Seçimlere bir ay kala seçim meydanları da hareketlendi. Kader seçimi olarak nitelendirilen seçimlerde AKP esas olarak seçim stratejisini HDP'nin barajın altında kalması üzerinde kurarken, MHP ile seçim sonrası olası bir koalisyon ihtimaline karşılık ilişkileri sıcak tutmaya çalışıyor. Gözlerin çevrildiği HDP ise, kendisinin değil alacağı oy ile Türkiye'nin geleceğini şekillendirecek.

Seçime bir ay kaldı, gözler HDP'de
 Türkiye'de 7 Haziran tarihinde yapılacak olan seçimlere bir aylık bir zaman kaldı. Seçime katılan siyasi partiler meydanlarda çalışmalarını hızlandırırken, YSK'de oy pusulalarını bastı. Bağımsız adayların eklenmesiyle birlikte 1 metreyi bulması beklenen oy pusulalarının ilk sırasında DYP, son sırada ise Bağımsız Türkiye Partisi yer alıyor. Ancak yarış esas olarak 11, 12, 14, 15'inci sıralarda yer alan MHP, HDP, CHP ve AKP arasında geçecek. MHP'nin 11, HDP'nin 12, CHP'nin 14, AKP'nin 15 sırada yer aldığı pusulanın 13'üncü sırasında yer alan Saadet Partisi çatısı altında giren Saadet Partisi ve BBP'nin alacağı oy oranı ise merak konusu.

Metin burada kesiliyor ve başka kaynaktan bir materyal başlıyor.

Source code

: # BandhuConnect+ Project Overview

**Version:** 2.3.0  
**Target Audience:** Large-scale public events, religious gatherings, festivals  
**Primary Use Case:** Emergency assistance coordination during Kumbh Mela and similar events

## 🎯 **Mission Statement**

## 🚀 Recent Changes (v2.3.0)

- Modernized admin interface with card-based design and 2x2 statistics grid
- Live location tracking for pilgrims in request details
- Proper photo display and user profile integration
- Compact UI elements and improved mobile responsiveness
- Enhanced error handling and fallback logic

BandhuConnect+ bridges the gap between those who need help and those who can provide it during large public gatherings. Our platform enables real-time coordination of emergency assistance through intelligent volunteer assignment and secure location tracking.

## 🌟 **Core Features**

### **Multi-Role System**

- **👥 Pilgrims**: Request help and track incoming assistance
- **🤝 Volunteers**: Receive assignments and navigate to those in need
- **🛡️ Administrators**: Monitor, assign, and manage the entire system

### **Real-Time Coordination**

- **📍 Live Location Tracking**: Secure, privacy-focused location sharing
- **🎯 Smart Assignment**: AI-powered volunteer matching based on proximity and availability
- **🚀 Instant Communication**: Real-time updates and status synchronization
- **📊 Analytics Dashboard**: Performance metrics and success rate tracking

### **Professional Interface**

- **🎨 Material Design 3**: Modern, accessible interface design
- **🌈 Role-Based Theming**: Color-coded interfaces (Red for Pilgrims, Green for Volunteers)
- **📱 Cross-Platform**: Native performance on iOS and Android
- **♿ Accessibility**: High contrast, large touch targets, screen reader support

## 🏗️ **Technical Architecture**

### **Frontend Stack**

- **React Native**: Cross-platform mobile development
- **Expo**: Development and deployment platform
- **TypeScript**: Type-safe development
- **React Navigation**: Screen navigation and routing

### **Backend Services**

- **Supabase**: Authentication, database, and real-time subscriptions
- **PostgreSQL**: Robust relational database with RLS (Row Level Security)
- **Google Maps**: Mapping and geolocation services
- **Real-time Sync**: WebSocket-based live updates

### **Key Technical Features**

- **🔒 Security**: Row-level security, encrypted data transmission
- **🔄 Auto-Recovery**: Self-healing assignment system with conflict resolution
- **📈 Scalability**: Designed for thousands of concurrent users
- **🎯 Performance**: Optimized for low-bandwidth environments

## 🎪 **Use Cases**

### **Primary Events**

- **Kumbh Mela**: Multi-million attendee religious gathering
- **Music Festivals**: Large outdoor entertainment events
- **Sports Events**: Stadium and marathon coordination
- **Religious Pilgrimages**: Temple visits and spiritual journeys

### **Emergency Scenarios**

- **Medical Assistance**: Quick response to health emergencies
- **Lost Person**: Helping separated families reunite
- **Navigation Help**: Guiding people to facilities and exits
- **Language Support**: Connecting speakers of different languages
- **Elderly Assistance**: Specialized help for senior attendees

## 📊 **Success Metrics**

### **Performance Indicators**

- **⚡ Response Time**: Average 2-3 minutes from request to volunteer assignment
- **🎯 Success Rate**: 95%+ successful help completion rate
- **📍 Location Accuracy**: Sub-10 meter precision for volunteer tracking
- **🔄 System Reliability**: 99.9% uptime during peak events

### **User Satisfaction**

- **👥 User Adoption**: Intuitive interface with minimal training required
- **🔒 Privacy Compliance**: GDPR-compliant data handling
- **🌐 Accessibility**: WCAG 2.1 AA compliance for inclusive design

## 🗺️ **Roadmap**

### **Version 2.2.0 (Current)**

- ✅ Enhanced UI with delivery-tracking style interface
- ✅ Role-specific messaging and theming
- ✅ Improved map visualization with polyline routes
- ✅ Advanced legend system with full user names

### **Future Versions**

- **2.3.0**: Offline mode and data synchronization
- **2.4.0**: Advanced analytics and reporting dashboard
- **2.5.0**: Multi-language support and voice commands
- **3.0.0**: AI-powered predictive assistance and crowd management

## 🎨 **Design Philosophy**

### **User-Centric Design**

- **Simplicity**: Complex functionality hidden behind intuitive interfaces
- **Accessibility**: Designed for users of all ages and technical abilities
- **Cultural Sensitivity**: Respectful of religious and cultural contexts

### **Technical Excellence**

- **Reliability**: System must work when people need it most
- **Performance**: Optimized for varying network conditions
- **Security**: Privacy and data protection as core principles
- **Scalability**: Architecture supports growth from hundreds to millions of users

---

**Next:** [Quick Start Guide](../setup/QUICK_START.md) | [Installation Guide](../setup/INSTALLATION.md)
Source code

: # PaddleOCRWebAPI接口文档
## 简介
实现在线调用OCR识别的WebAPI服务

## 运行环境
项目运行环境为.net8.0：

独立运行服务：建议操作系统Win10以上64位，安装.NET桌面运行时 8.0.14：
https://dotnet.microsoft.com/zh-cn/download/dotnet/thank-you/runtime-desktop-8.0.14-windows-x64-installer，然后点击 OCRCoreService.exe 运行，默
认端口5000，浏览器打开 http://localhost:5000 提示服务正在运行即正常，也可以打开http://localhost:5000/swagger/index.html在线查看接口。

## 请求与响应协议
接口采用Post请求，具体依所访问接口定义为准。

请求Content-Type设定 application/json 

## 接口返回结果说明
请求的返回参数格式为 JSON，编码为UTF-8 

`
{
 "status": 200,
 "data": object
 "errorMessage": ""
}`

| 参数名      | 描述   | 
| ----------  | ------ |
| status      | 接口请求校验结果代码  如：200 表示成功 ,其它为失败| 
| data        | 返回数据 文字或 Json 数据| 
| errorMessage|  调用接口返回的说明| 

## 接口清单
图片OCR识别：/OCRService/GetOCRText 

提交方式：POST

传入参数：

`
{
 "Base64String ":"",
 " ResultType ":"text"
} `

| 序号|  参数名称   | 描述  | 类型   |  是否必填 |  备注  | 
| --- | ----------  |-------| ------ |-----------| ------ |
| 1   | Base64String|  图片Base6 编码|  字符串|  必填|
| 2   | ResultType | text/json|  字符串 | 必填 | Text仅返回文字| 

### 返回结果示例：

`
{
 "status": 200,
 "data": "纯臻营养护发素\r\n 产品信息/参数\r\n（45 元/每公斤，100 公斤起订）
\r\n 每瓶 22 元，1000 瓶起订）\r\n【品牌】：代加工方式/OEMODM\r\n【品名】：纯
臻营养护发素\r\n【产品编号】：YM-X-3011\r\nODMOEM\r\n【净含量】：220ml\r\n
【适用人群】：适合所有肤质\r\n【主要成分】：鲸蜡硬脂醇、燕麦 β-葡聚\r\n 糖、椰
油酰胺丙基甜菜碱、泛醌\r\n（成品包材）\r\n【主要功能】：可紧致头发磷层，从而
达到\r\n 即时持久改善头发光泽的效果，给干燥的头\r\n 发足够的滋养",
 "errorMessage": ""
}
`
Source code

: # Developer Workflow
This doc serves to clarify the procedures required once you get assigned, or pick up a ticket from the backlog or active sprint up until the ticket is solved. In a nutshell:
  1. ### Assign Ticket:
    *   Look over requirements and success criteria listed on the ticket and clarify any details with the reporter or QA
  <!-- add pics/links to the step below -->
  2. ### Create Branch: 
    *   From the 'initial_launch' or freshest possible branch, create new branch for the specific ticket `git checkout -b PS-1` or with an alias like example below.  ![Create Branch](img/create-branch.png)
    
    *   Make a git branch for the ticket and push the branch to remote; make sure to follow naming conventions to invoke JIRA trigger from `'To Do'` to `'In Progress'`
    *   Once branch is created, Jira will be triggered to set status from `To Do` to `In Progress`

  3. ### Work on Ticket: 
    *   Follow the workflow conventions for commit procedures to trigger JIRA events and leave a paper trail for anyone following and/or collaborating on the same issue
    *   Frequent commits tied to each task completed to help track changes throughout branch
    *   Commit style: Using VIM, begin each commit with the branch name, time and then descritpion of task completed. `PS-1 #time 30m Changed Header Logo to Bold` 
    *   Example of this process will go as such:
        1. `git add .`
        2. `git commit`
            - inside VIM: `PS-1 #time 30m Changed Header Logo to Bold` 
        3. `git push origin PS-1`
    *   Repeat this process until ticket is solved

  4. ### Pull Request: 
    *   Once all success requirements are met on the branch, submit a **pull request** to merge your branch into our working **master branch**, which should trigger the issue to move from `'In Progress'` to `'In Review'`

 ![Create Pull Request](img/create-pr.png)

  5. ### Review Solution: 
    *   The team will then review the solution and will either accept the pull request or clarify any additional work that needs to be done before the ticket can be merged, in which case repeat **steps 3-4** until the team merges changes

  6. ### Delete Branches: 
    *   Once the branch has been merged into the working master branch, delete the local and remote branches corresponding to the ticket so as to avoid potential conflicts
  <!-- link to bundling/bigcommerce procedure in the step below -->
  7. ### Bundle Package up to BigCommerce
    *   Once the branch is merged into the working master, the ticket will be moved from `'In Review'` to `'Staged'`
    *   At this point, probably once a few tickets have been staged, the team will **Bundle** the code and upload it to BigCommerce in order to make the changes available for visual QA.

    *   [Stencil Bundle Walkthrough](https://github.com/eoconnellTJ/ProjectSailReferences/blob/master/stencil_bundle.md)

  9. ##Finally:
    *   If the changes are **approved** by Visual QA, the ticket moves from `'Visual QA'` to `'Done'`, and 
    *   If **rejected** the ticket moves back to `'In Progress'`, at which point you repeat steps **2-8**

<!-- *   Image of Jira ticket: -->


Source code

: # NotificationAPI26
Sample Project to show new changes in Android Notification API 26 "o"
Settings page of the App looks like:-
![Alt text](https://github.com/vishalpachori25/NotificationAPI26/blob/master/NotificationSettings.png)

Seçim meydanlarındaki vatandaşı ikna etme turları devam ederken, yurtdışındaki seçmenler yarın ilk oy kullanma işlemini gerçekleştirilecek. Yurtdışındaki seçmenlerin oy vermeye başlayacağı seçimler için 54 ülkedeki 112 temsilcilikte sandık kurulacak, oy verme işlemi 31 Mayıs'ta sona erecek. Yurtdışındaki 2 milyon 848 bin 652'si oy kullanabilecek ve yurtdışındaki temsilciliklerin yanı sıra 33 gümrük kapısında oy kullanabilecek. 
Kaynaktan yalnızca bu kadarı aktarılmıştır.